[Opening Source information section]

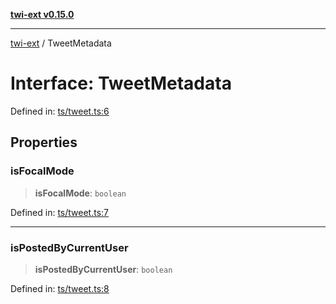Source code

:[**twi-ext v0.15.0**](../README.md)

***

[twi-ext](../README.md) / TweetMetadata

# Interface: TweetMetadata

Defined in: [ts/tweet.ts:6](https://github.com/Robot-Inventor/twi-ext/blob/7628f034c80ad423e858393d32ec5e16e5e017f8/src/ts/tweet.ts#L6)

## Properties

### isFocalMode

> **isFocalMode**: `boolean`

Defined in: [ts/tweet.ts:7](https://github.com/Robot-Inventor/twi-ext/blob/7628f034c80ad423e858393d32ec5e16e5e017f8/src/ts/tweet.ts#L7)

***

### isPostedByCurrentUser

> **isPostedByCurrentUser**: `boolean`

Defined in: [ts/tweet.ts:8](https://github.com/Robot-Inventor/twi-ext/blob/7628f034c80ad423e858393d32ec5e16e5e017f8/src/ts/tweet.ts#L8)
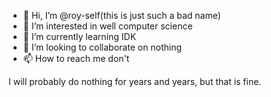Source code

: - 👋 Hi, I’m @roy-self(this is just such a bad name)
- 👀 I’m interested in well computer science
- 🌱 I’m currently learning IDK
- 💞️ I’m looking to collaborate on nothing
- 📫 How to reach me don't

I will probably do nothing for years and years, but that is fine.
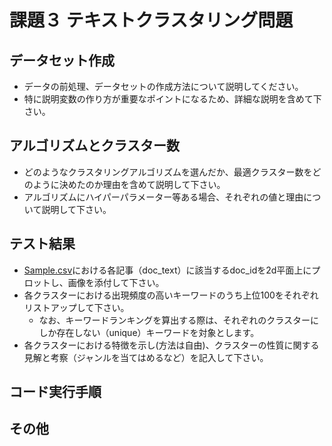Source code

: # 課題３ テキストクラスタリング問題

## データセット作成
* データの前処理、データセットの作成方法について説明してください。 
* 特に説明変数の作り方が重要なポイントになるため、詳細な説明を含めて下さい。

## アルゴリズムとクラスター数
* どのようなクラスタリングアルゴリズムを選んだか、最適クラスター数をどのように決めたのか理由を含めて説明して下さい。
* アルゴリズムにハイパーパラメーター等ある場合、それぞれの値と理由について説明して下さい。

## テスト結果
* [Sample.csv](https://github.com/da-recruiting/internship-coding-tasks/blob/master/DENTSU_DATA_ARTIST_INTERNSHIP_2019/Sample.csv)における各記事（doc_text）に該当するdoc_idを2d平面上にプロットし、画像を添付して下さい。 
* 各クラスターにおける出現頻度の高いキーワードのうち上位100をそれぞれリストアップして下さい。 
  * なお、キーワードランキングを算出する際は、それぞれのクラスターにしか存在しない（unique）キーワードを対象とします。
* 各クラスターにおける特徴を示し(方法は自由)、クラスターの性質に関する見解と考察（ジャンルを当てはめるなど）を記入して下さい。

## コード実行手順



## その他
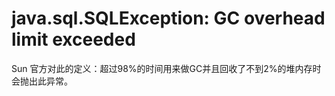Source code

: # java.sql.SQLException: GC overhead limit exceeded

Sun 官方对此的定义：超过98%的时间用来做GC并且回收了不到2%的堆内存时会抛出此异常。

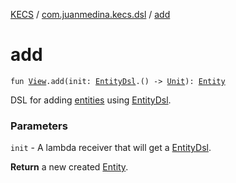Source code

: [KECS](../index.md) / [com.juanmedina.kecs.dsl](index.md) / [add](./add.md)

# add

`fun `[`View`](../com.juanmedina.kecs.entity/-view/index.md)`.add(init: `[`EntityDsl`](-entity-dsl/index.md)`.() -> `[`Unit`](https://kotlinlang.org/api/latest/jvm/stdlib/kotlin/-unit/index.html)`): `[`Entity`](../com.juanmedina.kecs.entity/-entity/index.md)

DSL for adding [entities](../com.juanmedina.kecs.entity/-entity/index.md) using [EntityDsl](-entity-dsl/index.md).

### Parameters

`init` - A lambda receiver that will get a [EntityDsl](-entity-dsl/index.md).

**Return**
a new created [Entity](../com.juanmedina.kecs.entity/-entity/index.md).

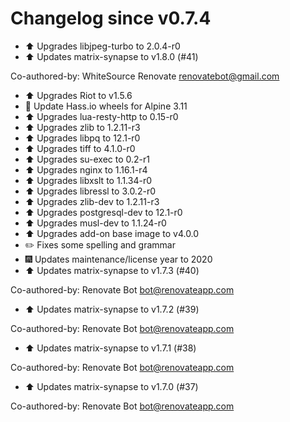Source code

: # Changelog since v0.7.4
- :arrow_up: Upgrades libjpeg-turbo to 2.0.4-r0 
- :arrow_up: Updates matrix-synapse to v1.8.0 (#41)

Co-authored-by: WhiteSource Renovate <renovatebot@gmail.com> 
- :arrow_up: Upgrades Riot to v1.5.6 
- :hammer: Update Hass.io wheels for Alpine 3.11 
- :arrow_up: Upgrades lua-resty-http to 0.15-r0 
- :arrow_up: Upgrades zlib to 1.2.11-r3 
- :arrow_up: Upgrades libpq to 12.1-r0 
- :arrow_up: Upgrades tiff to 4.1.0-r0 
- :arrow_up: Upgrades su-exec to 0.2-r1 
- :arrow_up: Upgrades nginx to 1.16.1-r4 
- :arrow_up: Upgrades libxslt to 1.1.34-r0 
- :arrow_up: Upgrades libressl to 3.0.2-r0 
- :arrow_up: Upgrades zlib-dev to 1.2.11-r3 
- :arrow_up: Upgrades postgresql-dev to 12.1-r0 
- :arrow_up: Upgrades musl-dev to 1.1.24-r0 
- :arrow_up: Upgrades add-on base image to v4.0.0 
- :pencil2: Fixes some spelling and grammar 
- :fireworks: Updates maintenance/license year to 2020 
- :arrow_up: Updates matrix-synapse to v1.7.3 (#40)



Co-authored-by: Renovate Bot <bot@renovateapp.com> 
- :arrow_up: Updates matrix-synapse to v1.7.2 (#39)



Co-authored-by: Renovate Bot <bot@renovateapp.com> 
- :arrow_up: Updates matrix-synapse to v1.7.1 (#38)



Co-authored-by: Renovate Bot <bot@renovateapp.com> 
- :arrow_up: Updates matrix-synapse to v1.7.0 (#37)



Co-authored-by: Renovate Bot <bot@renovateapp.com> 
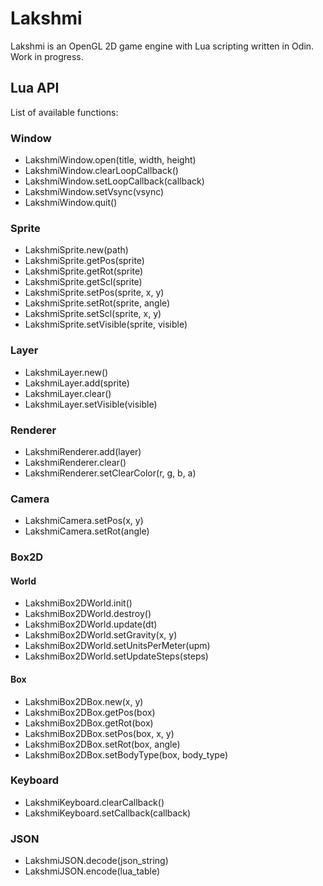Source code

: # Lakshmi

Lakshmi is an OpenGL 2D game engine with Lua scripting written in Odin. Work in progress.

## Lua API

List of available functions:

### Window

* LakshmiWindow.open(title, width, height)
* LakshmiWindow.clearLoopCallback()
* LakshmiWindow.setLoopCallback(callback)
* LakshmiWindow.setVsync(vsync)
* LakshmiWindow.quit()

### Sprite

* LakshmiSprite.new(path)
* LakshmiSprite.getPos(sprite)
* LakshmiSprite.getRot(sprite)
* LakshmiSprite.getScl(sprite)
* LakshmiSprite.setPos(sprite, x, y)
* LakshmiSprite.setRot(sprite, angle)
* LakshmiSprite.setScl(sprite, x, y)
* LakshmiSprite.setVisible(sprite, visible)

### Layer

* LakshmiLayer.new()
* LakshmiLayer.add(sprite)
* LakshmiLayer.clear()
* LakshmiLayer.setVisible(visible)

### Renderer

* LakshmiRenderer.add(layer)
* LakshmiRenderer.clear()
* LakshmiRenderer.setClearColor(r, g, b, a)

### Camera

* LakshmiCamera.setPos(x, y)
* LakshmiCamera.setRot(angle)

### Box2D

#### World

* LakshmiBox2DWorld.init()
* LakshmiBox2DWorld.destroy()
* LakshmiBox2DWorld.update(dt)
* LakshmiBox2DWorld.setGravity(x, y)
* LakshmiBox2DWorld.setUnitsPerMeter(upm)
* LakshmiBox2DWorld.setUpdateSteps(steps)

#### Box

* LakshmiBox2DBox.new(x, y)
* LakshmiBox2DBox.getPos(box)
* LakshmiBox2DBox.getRot(box)
* LakshmiBox2DBox.setPos(box, x, y)
* LakshmiBox2DBox.setRot(box, angle)
* LakshmiBox2DBox.setBodyType(box, body_type)

### Keyboard

* LakshmiKeyboard.clearCallback()
* LakshmiKeyboard.setCallback(callback)

### JSON

* LakshmiJSON.decode(json_string)
* LakshmiJSON.encode(lua_table)
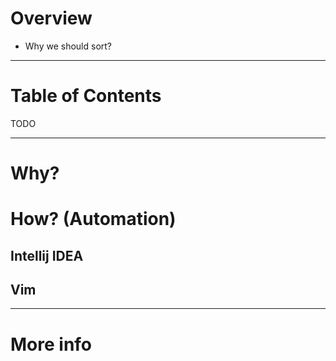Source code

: # Overview
- Why we should sort?

--------
# Table of Contents
TODO

--------
# Why?


# How? (Automation)
## Intellij IDEA

## Vim


--------
# More info
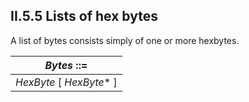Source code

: ## II.5.5 Lists of hex bytes

A list of bytes consists simply of one or more hexbytes.

 | _Bytes_ ::=
 | ----
 | _HexByte_ [ _HexByte_* ]
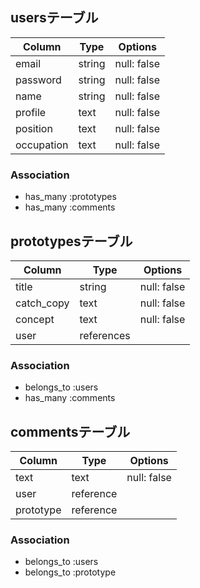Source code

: ## usersテーブル

| Column      | Type         | Options     |
| ----------- | ------------ | ------------|
| email       | string       | null: false |
| password    | string       | null: false |
| name        | string       | null: false |
| profile     | text         | null: false |
| position    | text         | null: false |
| occupation  | text         | null: false |

### Association

- has_many :prototypes
- has_many :comments


## prototypesテーブル

| Column      | Type         | Options     |
| ----------- | ------------ | ------------|
| title       | string       | null: false |
| catch_copy  | text         | null: false |
| concept     | text         | null: false |
| user        | references   |             |

### Association

- belongs_to :users
- has_many :comments

## commentsテーブル

| Column      | Type         | Options     |
| ----------- | ------------ | ------------|
| text        | text         | null: false |
| user        | reference    |             |
| prototype   | reference    |             |

### Association

- belongs_to :users
- belongs_to :prototype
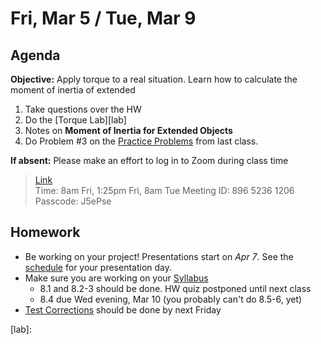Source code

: Fri, Mar 5 / Tue, Mar 9
==================  
  
Agenda  
---------  
**Objective:** Apply torque to a real situation.  Learn how to calculate the moment of inertia of extended 

1. Take questions over the HW
2. Do the [Torque Lab][lab]
3. Notes on **Moment of Inertia for Extended Objects**
4. Do Problem #3 on the [Practice Problems][probs] from last class.

**If absent:** Please make an effort to log in to Zoom during class time  
> [Link](https://us02web.zoom.us/j/89652361206?pwd=L3ZYQzBGNitFK0J6K1M4Nk1iM1dYQT09)  
> Time: 8am Fri, 1:25pm Fri, 8am Tue
> Meeting ID: 896 5236 1206  
> Passcode: J5ePse 

Homework   
-------------  
- Be working on your project! Presentations start on *Apr 7*.  See the [schedule][sched] for your presentation day.	
- Make sure you are working on your [Syllabus]
	- 8.1 and 8.2-3 should be done.  HW quiz postponed until next class
	- 8.4 due Wed evening, Mar 10 (you probably can't do 8.5-6, yet)
- [Test Corrections][correct] should be done by next Friday

[sched]: https://avoncsc-my.sharepoint.com/:x:/g/personal/zjrohrbach_avon-schools_org/EVMXHFfIjQJDml8sDSyMeYsBLcV4ZCg-pDrGaicpsu_iBQ?e=RfXTgy
[syllabus]: https://avon.schoology.com/course/2624603229/materials?f=369843178
[correct]: https://avon.schoology.com/assignment/4731439922/info
[wu]: https://avon.schoology.com/page/4736717996
[probs]: https://avon.schoology.com/page/4736900872
[lab]:
<!--stackedit_data:
eyJoaXN0b3J5IjpbMTk1MzQzNjQ0MSwtMTc5MDE2MjQzNSw0OT
E2MTM5MDIsMzgwMTI0ODg5LC0zNDA3MDYyNzcsLTE2MTYwNDUy
NzUsODc4MzM4NjA2LC0xNDc4NzE0MDU5LDE2NjY1OTExOTUsNj
UyODE1MzMyLDM1NzMxNTQ2OSwxNTY4MDQ2MDgxLC03NTE2NDc3
NDgsLTE4NzY0MjE3ODgsLTE4MTE1NjE0MTAsLTc4NjI3MzM2OS
wtMTk3NzU4OTExNywtMTE2NzQwMTk4MSwxMzA5MTk0MDgsMTI2
NDczNzgzN119
-->
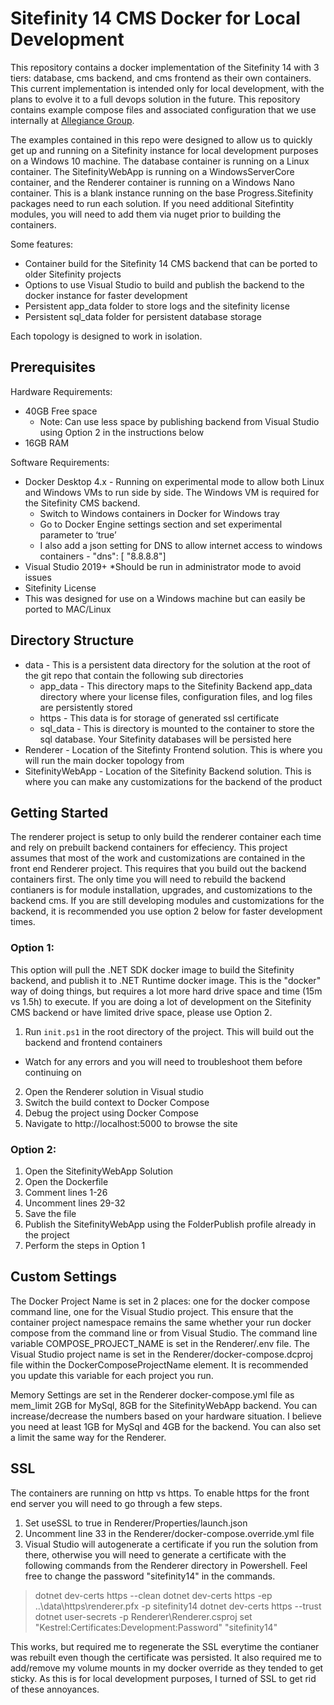 # Sitefinity 14 CMS Docker for Local Development

This repository contains a docker implementation of the Sitefinity 14 with 3 tiers: database, cms backend, and cms frontend as their own containers.  This current implementation is intended only for local development, with the plans to evolve it to a full devops solution in the future.   This repository contains example compose files and associated configuration that we use internally at [Allegiance Group](https://www.teamallegiane.com).

The examples contained in this repo were designed to allow us to quickly get up and running on a Sitefinity instance for local development purposes on a Windows 10 machine.  The database container is running on a Linux container.  The SitefinityWebApp is running on a WindowsServerCore container, and the Renderer container is running on a Windows Nano container.  This is a blank instance running on the base Progress.Sitefinity packages need to run each solution.  If you need additional Sitefintity modules, you will need to add them via nuget prior to building the containers.

Some features:
- Container build for the Sitefinity 14 CMS backend that can be ported to older Sitefinity projects
- Options to use Visual Studio to build and publish the backend to the docker instance for faster development
- Persistent app_data folder to store logs and the sitefinity license
- Persistent sql_data folder for persistent database storage

Each topology is designed to work in isolation.

## Prerequisites

Hardware Requirements:
* 40GB Free space
  * Note: Can use less space by publishing backend from Visual Studio using Option 2 in the instructions below
* 16GB RAM

Software Requirements:
* Docker Desktop 4.x - Running on experimental mode to allow both Linux and Windows VMs to run side by side.  The Windows VM is required for the Sitefinity CMS backend.  
  * Switch to Windows containers in Docker for Windows tray
  * Go to Docker Engine settings section and set experimental parameter to ‘true’
  * I also add a json setting for DNS to allow internet access to windows containers - "dns": [ "8.8.8.8"]
* Visual Studio 2019+
  *Should be run in administrator mode to avoid issues
* Sitefinity License
* This was designed for use on a Windows machine but can easily be ported to MAC/Linux

## Directory Structure

* data - This is a persistent data directory for the solution at the root of the git repo that contain the following sub directories
  * app_data - This directory maps to the Sitefinity Backend app_data directory where your license files,  configuration files, and log files are persistently stored
  * https - This data is for storage of generated ssl certificate
  * sql_data - This is directory is mounted to the container to store the sql database.  Your Sitefinity databases will be persisted here
* Renderer - Location of the Sitefinty Frontend solution.  This is where you will run the main docker topology from
* SitefinityWebApp - Location of the Sitefinity Backend solution.  This is where you can make any customizations for the backend of the product

## Getting Started

The renderer project is setup to only build the renderer container each time and rely on prebuilt backend containers for effeciency.  This project assumes that most of the work and customizations are contained in the front end Renderer project.  This requires that you build out the backend containers first.  The only time you will need to rebuild the backend contianers is for module installation, upgrades, and customizations to the backend cms.  If you are still developing modules and customizations for the backend, it is recommended you use option 2 below for faster development times.

### Option 1:
This option will pull the .NET SDK docker image to build the Sitefinity backend, and publish it to .NET Runtime docker image.  This is the "docker" way of doing things, but requires a lot more hard drive space and time (15m vs 1.5h) to execute.  If you are doing a lot of development on the Sitefinity CMS backend or have limited drive space, please use Option 2.
1. Run `init.ps1` in the root directory of the project.  This will build out the backend and frontend containers
  * Watch for any errors and you will need to troubleshoot them before continuing on
2. Open the Renderer solution in Visual studio 
3. Switch the build context to Docker Compose
4. Debug the project using Docker Compose
5. Navigate to http://localhost:5000 to browse the site

### Option 2:
1. Open the SitefinityWebApp Solution
2. Open the Dockerfile
3. Comment lines 1-26
4. Uncomment lines 29-32
5. Save the file
6. Publish the SitefinityWebApp using the FolderPublish profile already in the project
7. Perform the steps in Option 1

## Custom Settings

The Docker Project Name is set in 2 places: one for the docker compose command line, one for the Visual Studio project.  This ensure that the container project namespace remains the same whether your run docker compose from the command line or from Visual Studio.  The command line variable COMPOSE_PROJECT_NAME is set in the Renderer/.env file.  The Visual Studio project name is set in the Renderer/docker-compose.dcproj file within the DockerComposeProjectName element.  It is recommended you update this variable for each project you run.

Memory Settings are set in the Renderer docker-compose.yml file as mem_limit 2GB for MySql, 8GB for the SitefinityWebApp backend.  You can increase/decrease the numbers based on your hardware situation.  I believe you need at least 1GB for MySql and 4GB for the backend.  You can also set a limit the same way for the Renderer.

## SSL

The containers are running on http vs https.  To enable https for the front end server you will need to go through a few steps.
1. Set useSSL to true in Renderer/Properties/launch.json
2. Uncomment line 33 in the Renderer/docker-compose.override.yml file
3. Visual Studio will autogenerate a certificate if you run the solution from there, otherwise you will need to generate a certificate with the following commands from the Renderer directory in Powershell.  Feel free to change the password "sitefinity14" in the commands.
>dotnet dev-certs https --clean
>dotnet dev-certs https -ep ..\data\https\renderer.pfx -p sitefinity14
>dotnet dev-certs https --trust
>dotnet user-secrets -p Renderer\Renderer.csproj set "Kestrel:Certificates:Development:Password" "sitefinity14"

This works, but required me to regenerate the SSL everytime the contianer was rebuilt even though the certificate was persisted.  It also required me to add/remove my volume mounts in my docker override as they tended to get sticky.  As this is for local development purposes, I turned of SSL to get rid of these annoyances. 


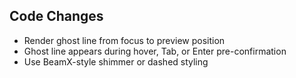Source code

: ## Code Changes

- Render ghost line from focus to preview position
- Ghost line appears during hover, Tab, or Enter pre-confirmation
- Use BeamX-style shimmer or dashed styling
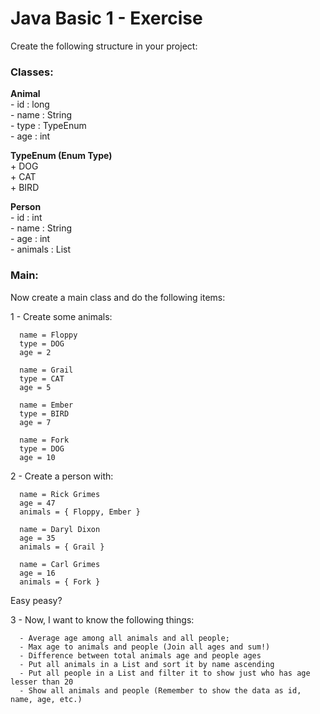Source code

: # Java Basic 1 - Exercise

Create the following structure in your project:

 ### Classes: 

  **Animal**  
  \- id : long  
  \- name : String  
  \- type : TypeEnum  
  \- age : int  

  **TypeEnum (Enum Type)**  
  \+ DOG  
  \+ CAT  
  \+ BIRD  

  **Person**  
    \- id : int  
    \- name : String  
    \- age : int  
    \- animals : List<Animal>  

### Main:

  Now create a main class and do the following items:

  1 - Create some animals:
  
      name = Floppy
      type = DOG
      age = 2

      name = Grail
      type = CAT
      age = 5

      name = Ember
      type = BIRD
      age = 7

      name = Fork
      type = DOG
      age = 10

  2 - Create a person with:
  
      name = Rick Grimes
      age = 47
      animals = { Floppy, Ember }

      name = Daryl Dixon
      age = 35
      animals = { Grail }

      name = Carl Grimes
      age = 16
      animals = { Fork }

  Easy peasy?

  3 - Now, I want to know the following things:
  
      - Average age among all animals and all people;
      - Max age to animals and people (Join all ages and sum!)
      - Difference between total animals age and people ages
      - Put all animals in a List and sort it by name ascending
      - Put all people in a List and filter it to show just who has age lesser than 20
      - Show all animals and people (Remember to show the data as id, name, age, etc.)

[Closing Source information section]

• _Task directions_:
Set down only the lines above that fall between the line holding "- :arrow_up: Upgrades su-exec to 0.2-r1" and the line holding "- :arrow_up: Updates matrix-synapse to v1.7.0", inclusive, keeping each exact.

• _Expected answer_:
- :arrow_up: Upgrades su-exec to 0.2-r1 
- :arrow_up: Upgrades nginx to 1.16.1-r4 
- :arrow_up: Upgrades libxslt to 1.1.34-r0 
- :arrow_up: Upgrades libressl to 3.0.2-r0 
- :arrow_up: Upgrades zlib-dev to 1.2.11-r3 
- :arrow_up: Upgrades postgresql-dev to 12.1-r0 
- :arrow_up: Upgrades musl-dev to 1.1.24-r0 
- :arrow_up: Upgrades add-on base image to v4.0.0 
- :pencil2: Fixes some spelling and grammar 
- :fireworks: Updates maintenance/license year to 2020 
- :arrow_up: Updates matrix-synapse to v1.7.3 (#40)



Co-authored-by: Renovate Bot <bot@renovateapp.com> 
- :arrow_up: Updates matrix-synapse to v1.7.2 (#39)



Co-authored-by: Renovate Bot <bot@renovateapp.com> 
- :arrow_up: Updates matrix-synapse to v1.7.1 (#38)



Co-authored-by: Renovate Bot <bot@renovateapp.com> 
- :arrow_up: Updates matrix-synapse to v1.7.0 (#37)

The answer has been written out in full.